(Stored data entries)
########################################

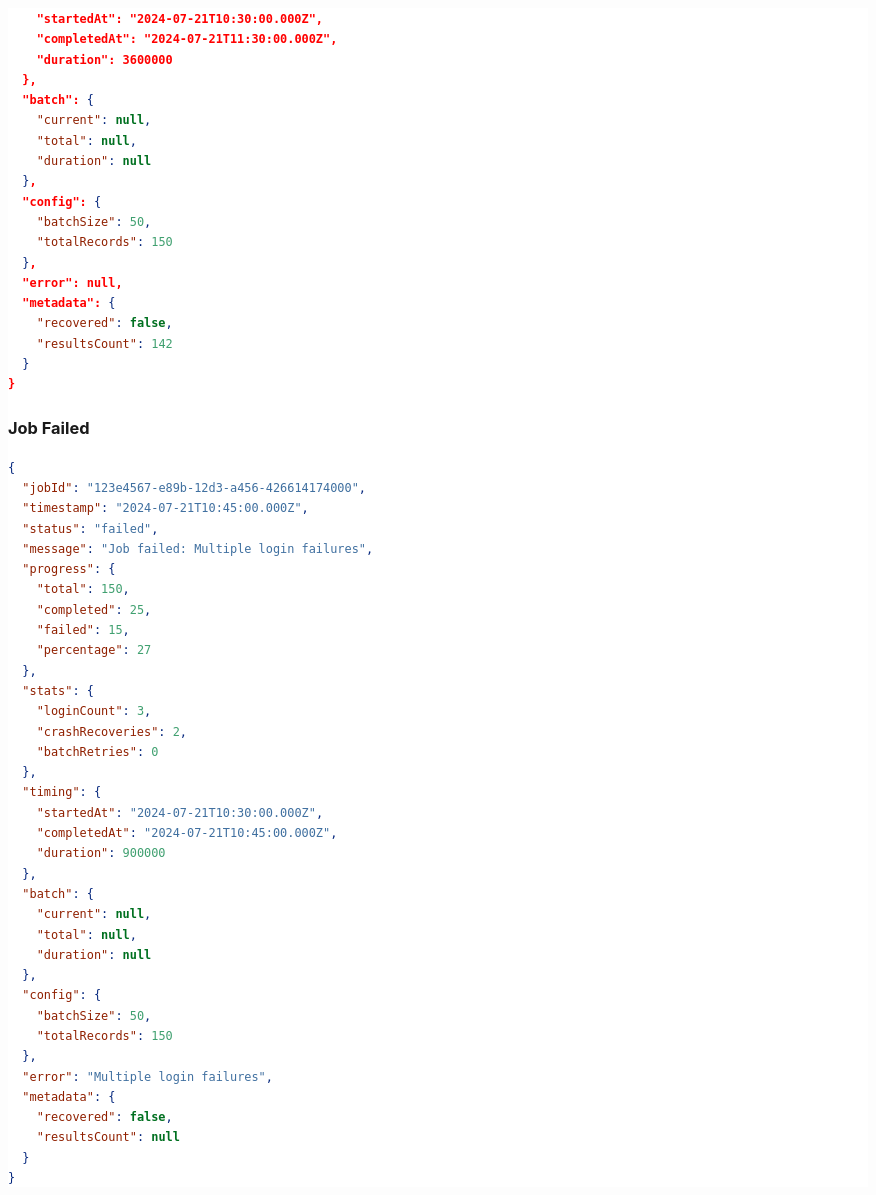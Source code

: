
 ```json
    "startedAt": "2024-07-21T10:30:00.000Z",
    "completedAt": "2024-07-21T11:30:00.000Z",
    "duration": 3600000
  },
  "batch": {
    "current": null,
    "total": null,
    "duration": null
  },
  "config": {
    "batchSize": 50,
    "totalRecords": 150
  },
  "error": null,
  "metadata": {
    "recovered": false,
    "resultsCount": 142
  }
}
```

### Job Failed
```json
{
  "jobId": "123e4567-e89b-12d3-a456-426614174000",
  "timestamp": "2024-07-21T10:45:00.000Z",
  "status": "failed",
  "message": "Job failed: Multiple login failures",
  "progress": {
    "total": 150,
    "completed": 25,
    "failed": 15,
    "percentage": 27
  },
  "stats": {
    "loginCount": 3,
    "crashRecoveries": 2,
    "batchRetries": 0
  },
  "timing": {
    "startedAt": "2024-07-21T10:30:00.000Z",
    "completedAt": "2024-07-21T10:45:00.000Z",
    "duration": 900000
  },
  "batch": {
    "current": null,
    "total": null,
    "duration": null
  },
  "config": {
    "batchSize": 50,
    "totalRecords": 150
  },
  "error": "Multiple login failures",
  "metadata": {
    "recovered": false,
    "resultsCount": null
  }
}
```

########################################

§ **Task statement**
Could you restate every record above word for word, leaving the pictures out?

§ **Your solution**
Source code

:
 ```json
    "startedAt": "2024-07-21T10:30:00.000Z",
    "completedAt": "2024-07-21T11:30:00.000Z",
    "duration": 3600000
  },
  "batch": {
    "current": null,
    "total": null,
    "duration": null
  },
  "config": {
    "batchSize": 50,
    "totalRecords": 150
  },
  "error": null,
  "metadata": {
    "recovered": false,
    "resultsCount": 142
  }
}
```

### Job Failed
```json
{
  "jobId": "123e4567-e89b-12d3-a456-426614174000",
  "timestamp": "2024-07-21T10:45:00.000Z",
  "status": "failed",
  "message": "Job failed: Multiple login failures",
  "progress": {
    "total": 150,
    "completed": 25,
    "failed": 15,
    "percentage": 27
  },
  "stats": {
    "loginCount": 3,
    "crashRecoveries": 2,
    "batchRetries": 0
  },
  "timing": {
    "startedAt": "2024-07-21T10:30:00.000Z",
    "completedAt": "2024-07-21T10:45:00.000Z",
    "duration": 900000
  },
  "batch": {
    "current": null,
    "total": null,
    "duration": null
  },
  "config": {
    "batchSize": 50,
    "totalRecords": 150
  },
  "error": "Multiple login failures",
  "metadata": {
    "recovered": false,
    "resultsCount": null
  }
}
```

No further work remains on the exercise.